Al baile que fueres, haz lo que vieres

De cachetito

Se llamaba la Pantera Rosa y era, según me había enterado, la discoteq de moda en la ciudad. También sabía de buenas fuentes que quienes ahí acudían eran en su mayoría jóvenes, que el ambiente salía un poco de lo que se estilaba en otros centros de diversión de moda, y que los de bota picuda, sombrero vaquero y cintos de hebilla gruesa, acostumbraban visitar otros lugares. “Los que gustan del Rock” imagine, quizás por mi propia necesidad de encontrar elementos que me fueran familiares y que se apartaran un poco de ese tan notorio ambiente vaquero que se hacía sentir en cada calle  de esta ciudad capital que poco conocía y tan lejana a lo mío. Algo “no tan vaquero”, me dije, con aquella ignorancia mía de lo que no tan vaquero y roquero podrían significar en el Culiacán de la Operación Cóndor y los Gomeros de los años ’70.

A casi un mes de haber llegado a la ciudad era mi prioridad, ese día, ir a la Pantera Rosa. ¿El objetivo?, pues que si habría de vivir algún tiempo en estas calurosas tierras más me valía ambientarme, tener amistades y conocer gente. ¿Y que mejor forma que reconocer los terrenos que me permitirían entablar contacto con las féminas sinaloenses? y es que ya para entonces debido a mis correrías por las angostas calles del centro de la ciudad, las sabía bellas. Además, y sin ninguna razón de peso más que la de tener 18 años, me sentía obligado a representar dignamente a las tierras del rincón ante estas hijas de Sinaloa. Sobre mi recaería el orgullo de hacerles saber lo bien que vestíamos, lo mucho que sabíamos de las nuevas del Hit-Parade gringo y lo extraordinariamente “acá” que era lucir cabello largo con cola de caballo. Y de pasada hacerles patente lo guapo y aventados que éramos, faltaría más.
En fin,  que era tiempo de divertirme un rato y conocer a otros jóvenes roqueros como yo.

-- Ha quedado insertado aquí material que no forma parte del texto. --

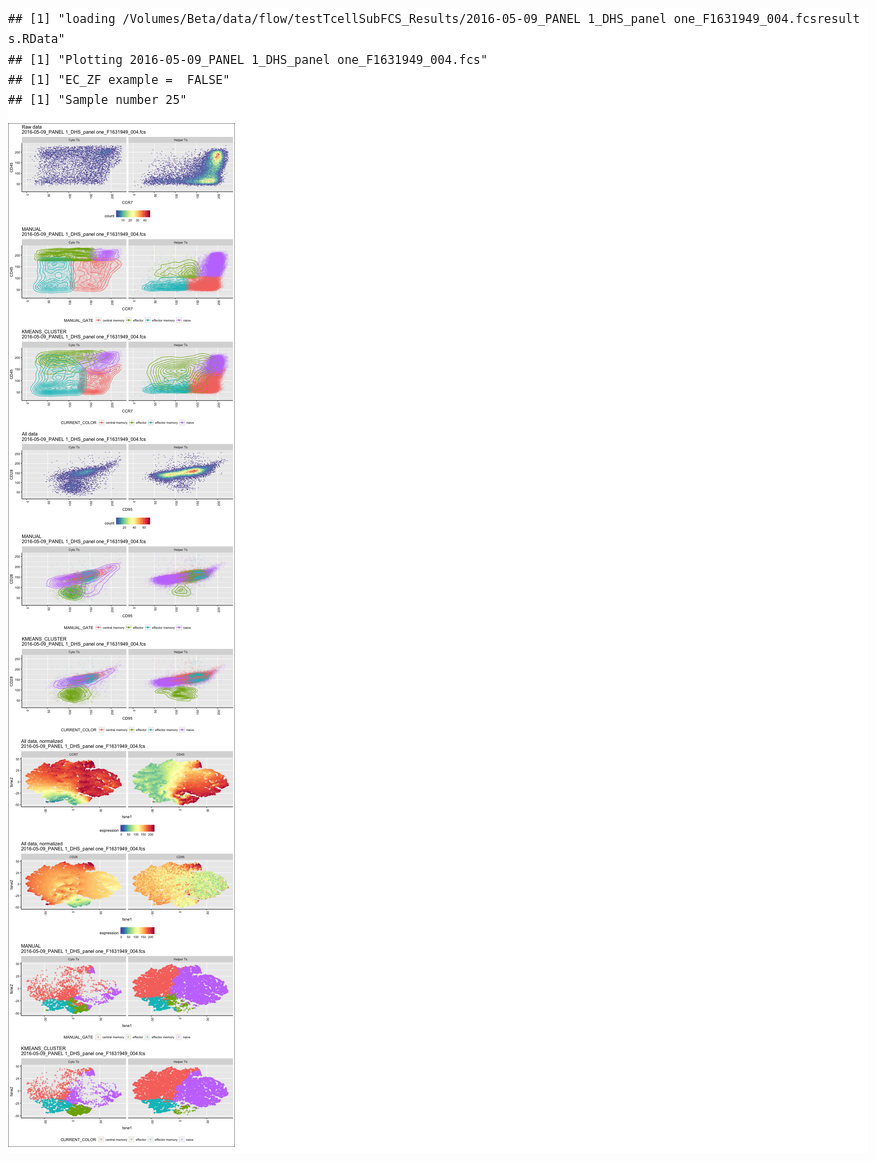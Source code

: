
 ```
## [1] "loading /Volumes/Beta/data/flow/testTcellSubFCS_Results/2016-05-09_PANEL 1_DHS_panel one_F1631949_004.fcsresults.RData"
## [1] "Plotting 2016-05-09_PANEL 1_DHS_panel one_F1631949_004.fcs"
## [1] "EC_ZF example =  FALSE"
## [1] "Sample number 25"
```

![](TestKmeans_combo_NoCD95_expression_v6_files/figure-html/func-26.png)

A pesar de lo poco que conocía esta ciudad sentía como si alguna pieza no encajara en el rompecabezas y empezaba a aparecer dentro de mí el germen de una idea, que después sería convicción: la de que por más roqueros que fueran los jóvenes de estas tierras, no tendrían el hippie look de los de las tierras del rincón. Y es que en mi mente ya existía un esbozo más o menos bien dibujado sobre como funcionaban las cosas por acá y llamaba mi atención la forma de vestir de los jóvenes sinaloenses de aquella época, que no coincidía ni remotamente con la de los jóvenes de mi pueblo. Me parecían muy tradicionalistas y les encontraba más semejanzas con los amigos de mi padre que con los míos, muy vaqueros como para ser de avanzada. Y estos hechos afianzaban mi convencimiento de que no sabrían vestirse a la altura de las circunstancias que exigía el bailar con los brazos en alto y formando una V con los dedos índice y medio, dando brincos.

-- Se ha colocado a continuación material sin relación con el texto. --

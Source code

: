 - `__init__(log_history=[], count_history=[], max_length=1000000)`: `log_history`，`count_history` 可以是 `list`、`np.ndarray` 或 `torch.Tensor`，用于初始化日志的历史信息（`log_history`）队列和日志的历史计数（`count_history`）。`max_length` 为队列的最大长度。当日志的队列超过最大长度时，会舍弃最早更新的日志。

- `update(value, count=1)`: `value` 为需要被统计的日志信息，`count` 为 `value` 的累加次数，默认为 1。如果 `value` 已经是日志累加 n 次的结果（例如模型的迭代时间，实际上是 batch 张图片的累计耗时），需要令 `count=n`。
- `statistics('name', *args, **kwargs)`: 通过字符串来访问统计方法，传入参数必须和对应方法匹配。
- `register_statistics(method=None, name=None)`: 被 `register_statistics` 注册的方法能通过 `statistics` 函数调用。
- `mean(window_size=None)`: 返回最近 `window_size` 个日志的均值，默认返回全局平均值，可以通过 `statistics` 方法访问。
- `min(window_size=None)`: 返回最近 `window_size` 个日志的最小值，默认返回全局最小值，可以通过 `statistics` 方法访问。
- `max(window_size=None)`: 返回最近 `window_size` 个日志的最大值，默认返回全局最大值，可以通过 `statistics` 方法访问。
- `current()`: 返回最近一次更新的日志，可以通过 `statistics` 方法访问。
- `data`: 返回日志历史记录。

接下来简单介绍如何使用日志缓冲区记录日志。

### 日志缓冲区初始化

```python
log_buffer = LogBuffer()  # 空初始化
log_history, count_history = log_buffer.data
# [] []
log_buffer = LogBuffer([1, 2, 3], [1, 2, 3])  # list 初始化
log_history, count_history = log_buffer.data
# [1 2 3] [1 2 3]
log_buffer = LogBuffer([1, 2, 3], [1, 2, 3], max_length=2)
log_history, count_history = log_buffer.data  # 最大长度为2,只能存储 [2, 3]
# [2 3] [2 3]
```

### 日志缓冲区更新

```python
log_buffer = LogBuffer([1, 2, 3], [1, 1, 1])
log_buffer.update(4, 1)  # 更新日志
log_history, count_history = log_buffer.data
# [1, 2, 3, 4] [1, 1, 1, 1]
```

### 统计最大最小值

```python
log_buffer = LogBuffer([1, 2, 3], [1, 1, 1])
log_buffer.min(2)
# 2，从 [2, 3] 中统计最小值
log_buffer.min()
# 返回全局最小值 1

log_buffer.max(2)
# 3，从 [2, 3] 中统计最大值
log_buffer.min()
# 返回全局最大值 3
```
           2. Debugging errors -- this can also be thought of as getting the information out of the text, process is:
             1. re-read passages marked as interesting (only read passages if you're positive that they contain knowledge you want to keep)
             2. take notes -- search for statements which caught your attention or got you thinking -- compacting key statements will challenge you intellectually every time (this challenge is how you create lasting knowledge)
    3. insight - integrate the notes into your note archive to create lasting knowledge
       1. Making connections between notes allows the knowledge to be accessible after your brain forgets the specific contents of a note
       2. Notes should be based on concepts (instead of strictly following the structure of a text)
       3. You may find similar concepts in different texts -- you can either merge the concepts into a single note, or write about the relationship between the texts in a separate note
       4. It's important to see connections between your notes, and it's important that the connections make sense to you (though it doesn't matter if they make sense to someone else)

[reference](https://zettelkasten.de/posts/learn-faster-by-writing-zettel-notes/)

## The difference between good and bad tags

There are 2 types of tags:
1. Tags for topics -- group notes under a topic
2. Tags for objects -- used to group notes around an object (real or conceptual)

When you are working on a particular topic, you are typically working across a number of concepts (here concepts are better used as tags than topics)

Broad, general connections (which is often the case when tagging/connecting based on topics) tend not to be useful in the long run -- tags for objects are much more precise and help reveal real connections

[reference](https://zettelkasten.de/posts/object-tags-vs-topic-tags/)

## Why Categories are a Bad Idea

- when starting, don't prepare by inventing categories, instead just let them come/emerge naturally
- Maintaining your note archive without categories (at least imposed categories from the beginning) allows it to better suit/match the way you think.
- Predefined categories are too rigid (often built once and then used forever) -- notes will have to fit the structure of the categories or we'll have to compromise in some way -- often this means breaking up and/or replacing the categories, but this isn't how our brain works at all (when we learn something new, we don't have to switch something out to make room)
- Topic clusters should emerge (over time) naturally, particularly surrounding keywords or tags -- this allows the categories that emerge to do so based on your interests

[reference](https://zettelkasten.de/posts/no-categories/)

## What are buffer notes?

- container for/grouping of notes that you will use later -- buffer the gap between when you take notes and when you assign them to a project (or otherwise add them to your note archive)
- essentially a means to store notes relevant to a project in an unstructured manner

Yo si que sabía como vestirme apropiadamente para ir a una discoteq, que caray. Al menos eso pensaba en aquella noche en la que ni recién salido de la regadera después de un buen baño dejaba de sudar, en esta bronca ciudad donde acostumbraban a llevar serenata con tambora. Y estaba dispuesto a demostrarlo esta noche de caluroso invierno: los culichis sabrían cómo se viste y se divierte un roquero de los de allá, de la tierra del rincón. Así que llegada la hora, salí de mi casa y me dirigí a aquella discoteq cuyo nombre me recordaba a aquel desgarbado inspector francés que interpretaba Peter Sellers.